[Records from a dataset]
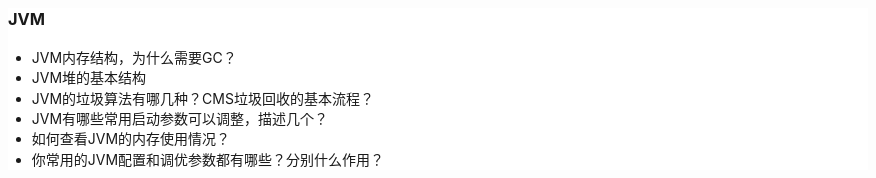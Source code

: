 ### JVM
* JVM内存结构，为什么需要GC？
* JVM堆的基本结构
* JVM的垃圾算法有哪几种？CMS垃圾回收的基本流程？
* JVM有哪些常用启动参数可以调整，描述几个？
* 如何查看JVM的内存使用情况？
* 你常用的JVM配置和调优参数都有哪些？分别什么作用？
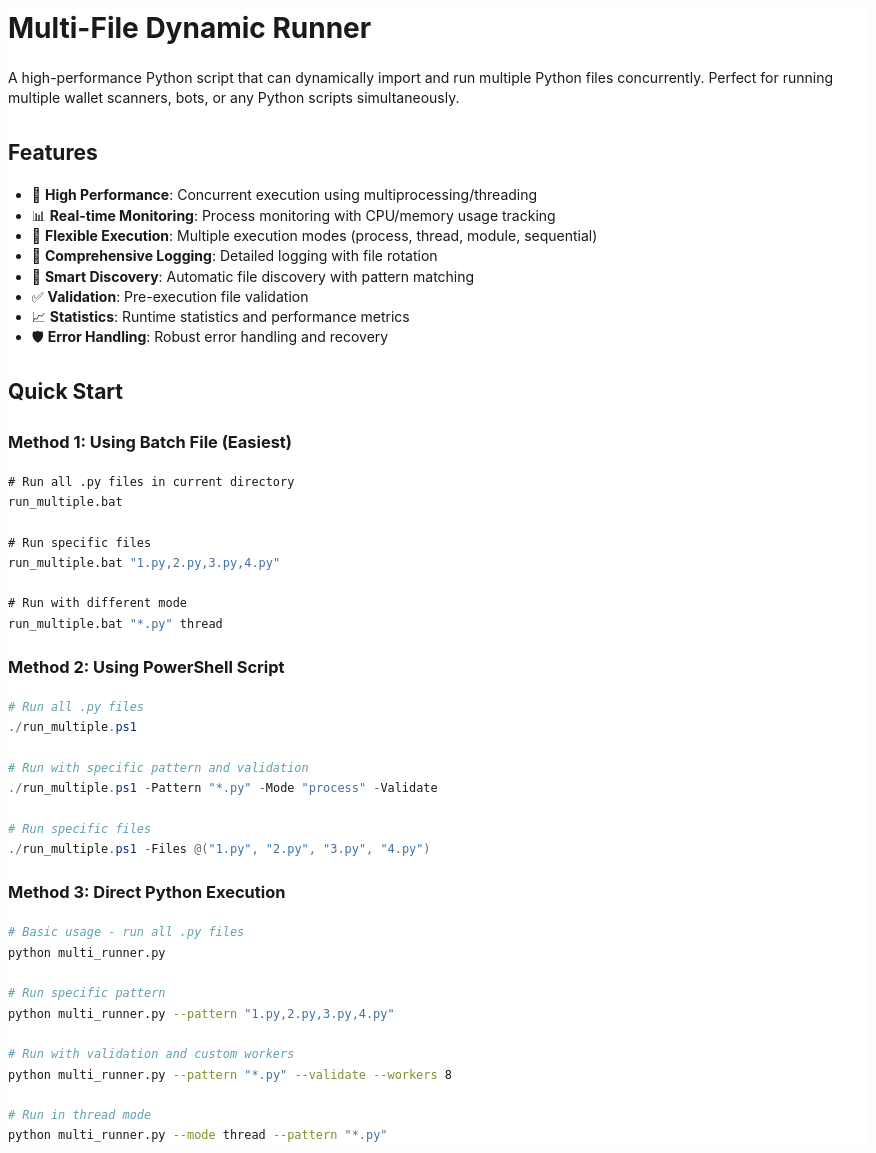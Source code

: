 # Multi-File Dynamic Runner

A high-performance Python script that can dynamically import and run multiple Python files concurrently. Perfect for running multiple wallet scanners, bots, or any Python scripts simultaneously.

## Features

- 🚀 **High Performance**: Concurrent execution using multiprocessing/threading
- 📊 **Real-time Monitoring**: Process monitoring with CPU/memory usage tracking
- 🔧 **Flexible Execution**: Multiple execution modes (process, thread, module, sequential)
- 📝 **Comprehensive Logging**: Detailed logging with file rotation
- 🎯 **Smart Discovery**: Automatic file discovery with pattern matching
- ✅ **Validation**: Pre-execution file validation
- 📈 **Statistics**: Runtime statistics and performance metrics
- 🛡️ **Error Handling**: Robust error handling and recovery

## Quick Start

### Method 1: Using Batch File (Easiest)
```cmd
# Run all .py files in current directory
run_multiple.bat

# Run specific files
run_multiple.bat "1.py,2.py,3.py,4.py"

# Run with different mode
run_multiple.bat "*.py" thread
```

### Method 2: Using PowerShell Script
```powershell
# Run all .py files
./run_multiple.ps1

# Run with specific pattern and validation
./run_multiple.ps1 -Pattern "*.py" -Mode "process" -Validate

# Run specific files
./run_multiple.ps1 -Files @("1.py", "2.py", "3.py", "4.py")
```

### Method 3: Direct Python Execution
```bash
# Basic usage - run all .py files
python multi_runner.py

# Run specific pattern
python multi_runner.py --pattern "1.py,2.py,3.py,4.py"

# Run with validation and custom workers
python multi_runner.py --pattern "*.py" --validate --workers 8

# Run in thread mode
python multi_runner.py --mode thread --pattern "*.py"
```
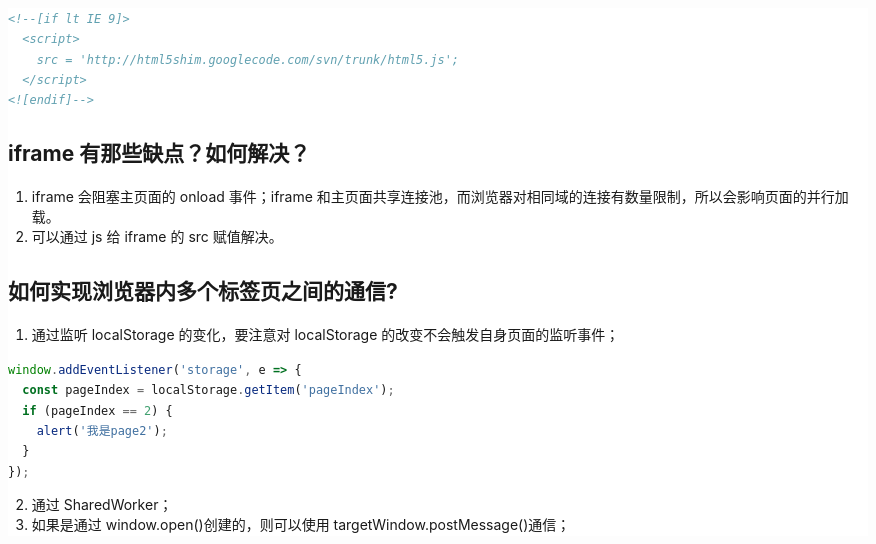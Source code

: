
```html
<!--[if lt IE 9]>
  <script>
    src = 'http://html5shim.googlecode.com/svn/trunk/html5.js';
  </script>
<![endif]-->
```

## iframe 有那些缺点？如何解决？

1. iframe 会阻塞主页面的 onload 事件；iframe 和主页面共享连接池，而浏览器对相同域的连接有数量限制，所以会影响页面的并行加载。
2. 可以通过 js 给 iframe 的 src 赋值解决。

## 如何实现浏览器内多个标签页之间的通信?

1. 通过监听 localStorage 的变化，要注意对 localStorage 的改变不会触发自身页面的监听事件；

```js
window.addEventListener('storage', e => {
  const pageIndex = localStorage.getItem('pageIndex');
  if (pageIndex == 2) {
    alert('我是page2');
  }
});
```

2. 通过 SharedWorker；
3. 如果是通过 window.open()创建的，则可以使用 targetWindow.postMessage()通信；


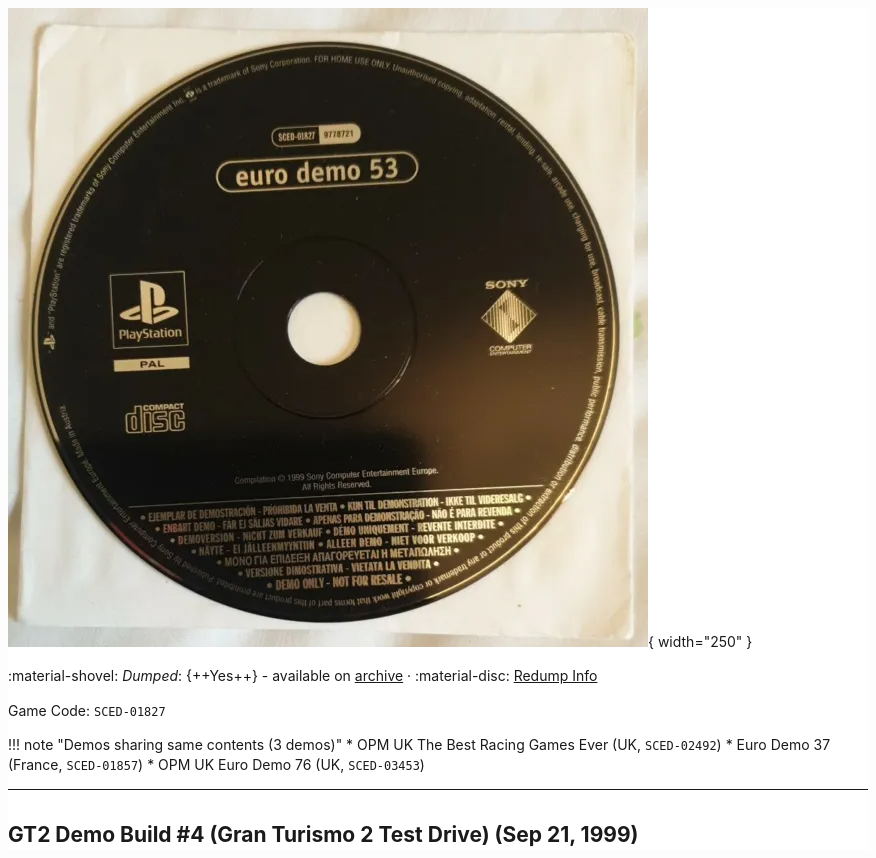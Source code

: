 ![aa](../images/covers/gt2_eu_demo_53.png){ width="250" }

:material-shovel: *Dumped*: {++Yes++} - available on [archive](https://archive.org/download/chd_psx_eur/CHD-PSX-EUR/Euro%20Demo%2053%20%28Europe%29.chd) · :material-disc: [Redump Info](http://redump.org/disc/310/)

Game Code: `SCED-01827`

!!! note "Demos sharing same contents (3 demos)"
    * OPM UK The Best Racing Games Ever (UK, `SCED-02492`)
    * Euro Demo 37 (France, `SCED-01857`)
    * OPM UK Euro Demo 76 (UK, `SCED-03453`)

---

## GT2 Demo Build #4 (Gran Turismo 2 Test Drive) (Sep 21, 1999)
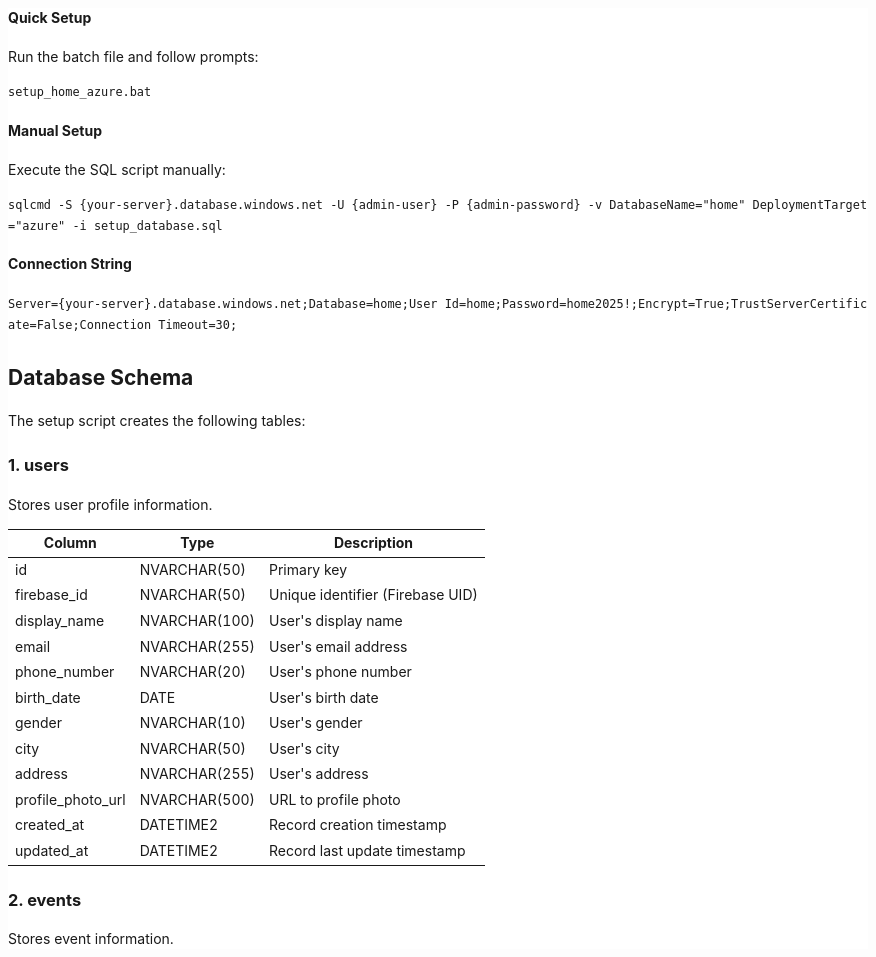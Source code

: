 #### Quick Setup
Run the batch file and follow prompts:
```batch
setup_home_azure.bat
```

#### Manual Setup
Execute the SQL script manually:
```batch
sqlcmd -S {your-server}.database.windows.net -U {admin-user} -P {admin-password} -v DatabaseName="home" DeploymentTarget="azure" -i setup_database.sql
```

#### Connection String
```
Server={your-server}.database.windows.net;Database=home;User Id=home;Password=home2025!;Encrypt=True;TrustServerCertificate=False;Connection Timeout=30;
```

## Database Schema

The setup script creates the following tables:

### 1. users
Stores user profile information.

| Column | Type | Description |
|--------|------|-------------|
| id | NVARCHAR(50) | Primary key |
| firebase_id | NVARCHAR(50) | Unique identifier (Firebase UID) |
| display_name | NVARCHAR(100) | User's display name |
| email | NVARCHAR(255) | User's email address |
| phone_number | NVARCHAR(20) | User's phone number |
| birth_date | DATE | User's birth date |
| gender | NVARCHAR(10) | User's gender |
| city | NVARCHAR(50) | User's city |
| address | NVARCHAR(255) | User's address |
| profile_photo_url | NVARCHAR(500) | URL to profile photo |
| created_at | DATETIME2 | Record creation timestamp |
| updated_at | DATETIME2 | Record last update timestamp |

### 2. events
Stores event information.
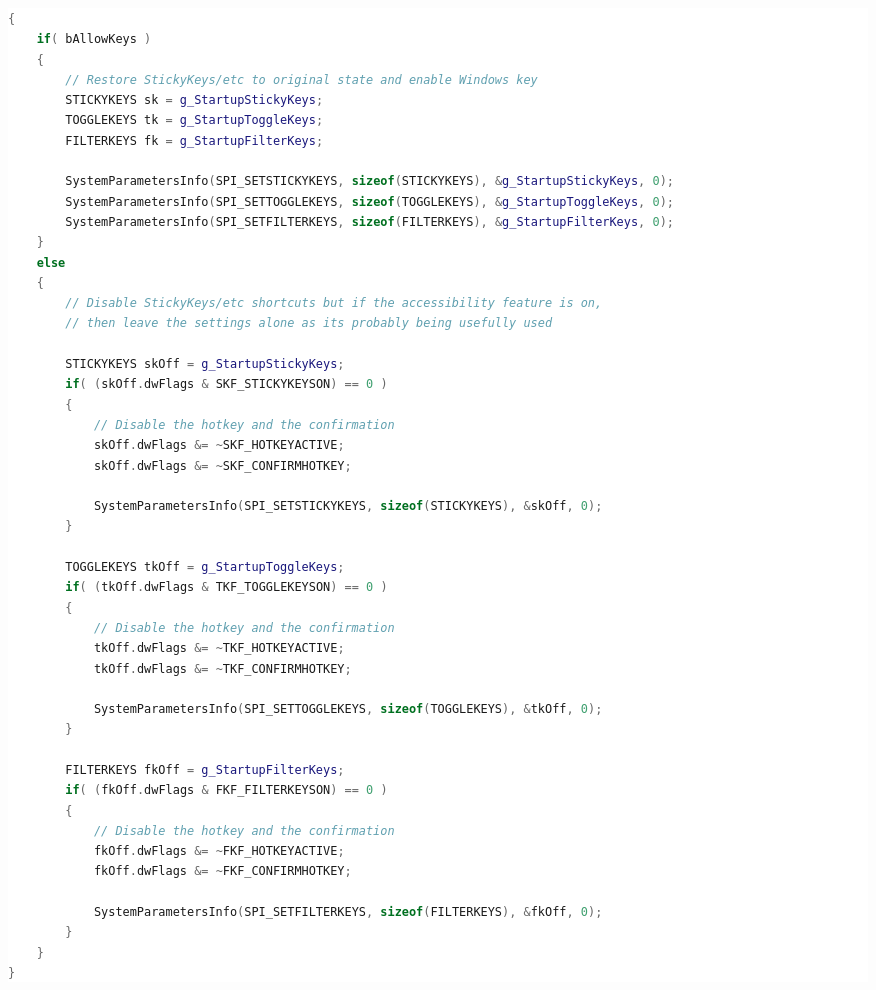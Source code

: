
 ```C++
{
    if( bAllowKeys )
    {
        // Restore StickyKeys/etc to original state and enable Windows key      
        STICKYKEYS sk = g_StartupStickyKeys;
        TOGGLEKEYS tk = g_StartupToggleKeys;
        FILTERKEYS fk = g_StartupFilterKeys;
        
        SystemParametersInfo(SPI_SETSTICKYKEYS, sizeof(STICKYKEYS), &g_StartupStickyKeys, 0);
        SystemParametersInfo(SPI_SETTOGGLEKEYS, sizeof(TOGGLEKEYS), &g_StartupToggleKeys, 0);
        SystemParametersInfo(SPI_SETFILTERKEYS, sizeof(FILTERKEYS), &g_StartupFilterKeys, 0);
    }
    else
    {
        // Disable StickyKeys/etc shortcuts but if the accessibility feature is on, 
        // then leave the settings alone as its probably being usefully used
 
        STICKYKEYS skOff = g_StartupStickyKeys;
        if( (skOff.dwFlags & SKF_STICKYKEYSON) == 0 )
        {
            // Disable the hotkey and the confirmation
            skOff.dwFlags &= ~SKF_HOTKEYACTIVE;
            skOff.dwFlags &= ~SKF_CONFIRMHOTKEY;
 
            SystemParametersInfo(SPI_SETSTICKYKEYS, sizeof(STICKYKEYS), &skOff, 0);
        }
 
        TOGGLEKEYS tkOff = g_StartupToggleKeys;
        if( (tkOff.dwFlags & TKF_TOGGLEKEYSON) == 0 )
        {
            // Disable the hotkey and the confirmation
            tkOff.dwFlags &= ~TKF_HOTKEYACTIVE;
            tkOff.dwFlags &= ~TKF_CONFIRMHOTKEY;
 
            SystemParametersInfo(SPI_SETTOGGLEKEYS, sizeof(TOGGLEKEYS), &tkOff, 0);
        }
 
        FILTERKEYS fkOff = g_StartupFilterKeys;
        if( (fkOff.dwFlags & FKF_FILTERKEYSON) == 0 )
        {
            // Disable the hotkey and the confirmation
            fkOff.dwFlags &= ~FKF_HOTKEYACTIVE;
            fkOff.dwFlags &= ~FKF_CONFIRMHOTKEY;
 
            SystemParametersInfo(SPI_SETFILTERKEYS, sizeof(FILTERKEYS), &fkOff, 0);
        }
    }
}
```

## EXERCISE
Identify the lines above that contain the word "server", then copy them.

## TASK OUTPUT
sqlcmd -S {your-server}.database.windows.net -U {admin-user} -P {admin-password} -v DatabaseName="home" DeploymentTarget="azure" -i setup_database.sql
Server={your-server}.database.windows.net;Database=home;User Id=home;Password=home2025!;Encrypt=True;TrustServerCertificate=False;Connection Timeout=30;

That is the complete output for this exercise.